Консуэло была девушкой рассудительной и обладала возвышенной душой, а потому не могла не знать, что из двух чувств, которые она внушала, наиболее искренним, наиболее благородным и наиболее ценным было, без сомнения, чувство Альберта. Теперь, когда оба очутились перед нею, ей сначала показалось, что она одержала победу над своим врагом. Глубокий взгляд Альберта, словно проникший ей в душу, долгое и крепкое пожатие его преданной руки дали ей понять, что он знает, чем кончился ее разговор с графом Христианом, и готов с покорностью и признательностью ждать своего приговора. В самом деле, Альберт не надеялся даже на такой ответ, и теперь его радовала самая нерешительность Консуэло – до того он был далек от самонадеянной заносчивости Андзолетто. Последний, наоборот, вооружился всей своей самоуверенностью. Примерно догадываясь о том, что происходит в замке, он решил идти напролом, рискуя даже быть выброшенным за дверь. Его развязные манеры, иронический, дерзкий взгляд вызывали в Консуэло глубочайшее отвращение, а когда он с наглым видом подошел, намереваясь вести ее к столу, она отвернулась и взяла руку, предложенную ей Альбертом.

Как всегда, молодой граф сел напротив Консуэло, – старый Христиан усадил ее налево от себя, на место, прежде занимаемое Амалией, а после ее отъезда предоставленное Консуэло. Но вместо капеллана, обычно сидевшего слева от Консуэло, канонисса пригласила сесть между ними мнимого братца; таким образом, едкие колкости, тихо произносимые Андзолетто, могли достигать ушей молодой девушки, а непочтительные остроты, как он и рассчитывал, – вызывать негодование старого священника.

План Андзолетто был чрезвычайно прост: он хотел возбудить к себе ненависть, стать невыносимым для тех членов семьи, которые, как он чувствовал, были настроены враждебно к предполагаемому браку; своими дурными манерами, фамильярным тоном, неуместными речами он рассчитывал создать самое отвратительное представление о среде и родственниках Консуэло. «Посмотрим, – говорил он себе, – переварят ли они братца, которого я им преподнесу».

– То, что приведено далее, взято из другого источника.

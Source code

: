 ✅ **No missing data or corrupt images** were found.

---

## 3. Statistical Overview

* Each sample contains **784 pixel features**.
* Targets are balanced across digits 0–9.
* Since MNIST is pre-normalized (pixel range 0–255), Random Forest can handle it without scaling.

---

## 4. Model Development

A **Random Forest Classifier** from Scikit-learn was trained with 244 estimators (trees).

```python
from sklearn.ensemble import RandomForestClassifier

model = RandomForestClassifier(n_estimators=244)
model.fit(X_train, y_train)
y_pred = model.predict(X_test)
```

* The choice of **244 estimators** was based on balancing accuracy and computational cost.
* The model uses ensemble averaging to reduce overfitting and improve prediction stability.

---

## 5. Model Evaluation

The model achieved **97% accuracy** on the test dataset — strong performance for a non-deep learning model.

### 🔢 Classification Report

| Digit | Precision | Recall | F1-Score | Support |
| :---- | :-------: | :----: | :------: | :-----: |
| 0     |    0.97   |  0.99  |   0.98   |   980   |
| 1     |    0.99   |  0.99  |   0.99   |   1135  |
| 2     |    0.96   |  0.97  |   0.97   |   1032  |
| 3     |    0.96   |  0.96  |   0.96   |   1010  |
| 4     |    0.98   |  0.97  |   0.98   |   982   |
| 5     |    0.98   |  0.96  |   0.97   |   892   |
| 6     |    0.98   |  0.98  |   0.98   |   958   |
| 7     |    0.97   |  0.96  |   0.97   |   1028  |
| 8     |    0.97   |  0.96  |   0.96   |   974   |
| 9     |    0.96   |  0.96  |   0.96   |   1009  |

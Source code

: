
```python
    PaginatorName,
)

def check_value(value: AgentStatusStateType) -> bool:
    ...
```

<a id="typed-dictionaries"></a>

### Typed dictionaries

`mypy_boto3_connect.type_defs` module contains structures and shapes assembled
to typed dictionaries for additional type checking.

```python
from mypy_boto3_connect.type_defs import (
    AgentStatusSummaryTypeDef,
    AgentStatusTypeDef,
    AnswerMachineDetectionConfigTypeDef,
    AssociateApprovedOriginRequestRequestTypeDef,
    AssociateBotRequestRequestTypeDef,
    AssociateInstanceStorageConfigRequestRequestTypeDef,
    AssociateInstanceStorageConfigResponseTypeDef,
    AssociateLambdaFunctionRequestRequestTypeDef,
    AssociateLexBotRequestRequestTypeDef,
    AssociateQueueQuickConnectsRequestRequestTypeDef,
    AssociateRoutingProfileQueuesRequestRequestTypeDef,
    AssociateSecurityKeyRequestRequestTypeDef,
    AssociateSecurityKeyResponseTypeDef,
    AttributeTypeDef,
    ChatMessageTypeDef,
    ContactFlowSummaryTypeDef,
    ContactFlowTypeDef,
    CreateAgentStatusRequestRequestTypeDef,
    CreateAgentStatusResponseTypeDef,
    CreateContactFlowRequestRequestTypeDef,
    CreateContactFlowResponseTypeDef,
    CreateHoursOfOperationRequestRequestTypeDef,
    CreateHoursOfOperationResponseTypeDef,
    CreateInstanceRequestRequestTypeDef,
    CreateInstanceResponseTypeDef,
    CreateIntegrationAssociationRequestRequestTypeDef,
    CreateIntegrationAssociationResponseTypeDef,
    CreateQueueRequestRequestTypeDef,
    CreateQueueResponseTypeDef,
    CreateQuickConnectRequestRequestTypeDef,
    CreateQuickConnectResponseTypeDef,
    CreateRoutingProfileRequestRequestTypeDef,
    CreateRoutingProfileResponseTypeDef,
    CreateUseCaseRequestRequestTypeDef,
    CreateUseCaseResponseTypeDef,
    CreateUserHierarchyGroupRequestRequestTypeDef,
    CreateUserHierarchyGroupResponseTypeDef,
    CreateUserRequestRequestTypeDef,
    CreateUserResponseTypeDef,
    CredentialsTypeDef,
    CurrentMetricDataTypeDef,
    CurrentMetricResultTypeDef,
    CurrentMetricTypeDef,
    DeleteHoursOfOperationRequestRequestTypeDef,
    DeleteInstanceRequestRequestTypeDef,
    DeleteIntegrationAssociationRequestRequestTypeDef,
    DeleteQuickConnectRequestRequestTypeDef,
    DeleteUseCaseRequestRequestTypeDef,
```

Андзолетто, недоучившийся певец и посредственный трагик, был прирожденным комиком. Он достаточно насмотрелся на светское общество и научился подражать изысканным манерам и любезным речам благовоспитанных людей, но подобная роль могла только примирять канониссу с низким происхождением невесты, а потому он начал показывать себя совсем с другой стороны, что ему давалось с большей легкостью. Убедившись в том, что Венцеслава, намеренно говорившая только на немецком языке, принятом при дворе и в благонравном обществе, тем не менее не пропускает ни одного из сказанных им итальянских слов, Андзолетто стал без умолку болтать, то и дело прикладываясь к доброму венгерскому вину, действия которого он ничуть не опасался, ибо давно уже привык к самым крепким напиткам; он, однако, притворился, будто всецело находится под влиянием жгучих винных паров, желая выставить себя завзятым пьяницей.

План его удался как нельзя лучше. Граф Христиан, сначала снисходительно смеявшийся над его шутовскими выходками, вскоре стал только натянуто улыбаться и вынужден был призвать на помощь всю свою светскую обходительность, все свои отеческие чувства, чтобы не поставить на место несносного юношу, который мог стать шурином его благородного сына. Капеллан не раз в негодовании подпрыгивал на стуле, бормоча по-немецки нечто напоминающее заклинание злых духов. Обед был для него, таким образом, совершенно испорчен, и никогда в жизни его пищеварение так не страдало. Канонисса слушала все невоздержанные, грубые речи гостя со скрытым презрением и несколько злорадным удовольствием. При каждой новой выходке Андзолетто она поднимала глаза на брата, словно призывая его в свидетели, а добродушный Христиан опускал голову, силясь каким-нибудь, не всегда удачным, замечанием отвлечь внимание слушателей. Тогда канонисса бросала взгляд на Альберта, но Альберт был невозмутим – казалось, он не видит и не слышит своего бесцеремонного веселого гостя.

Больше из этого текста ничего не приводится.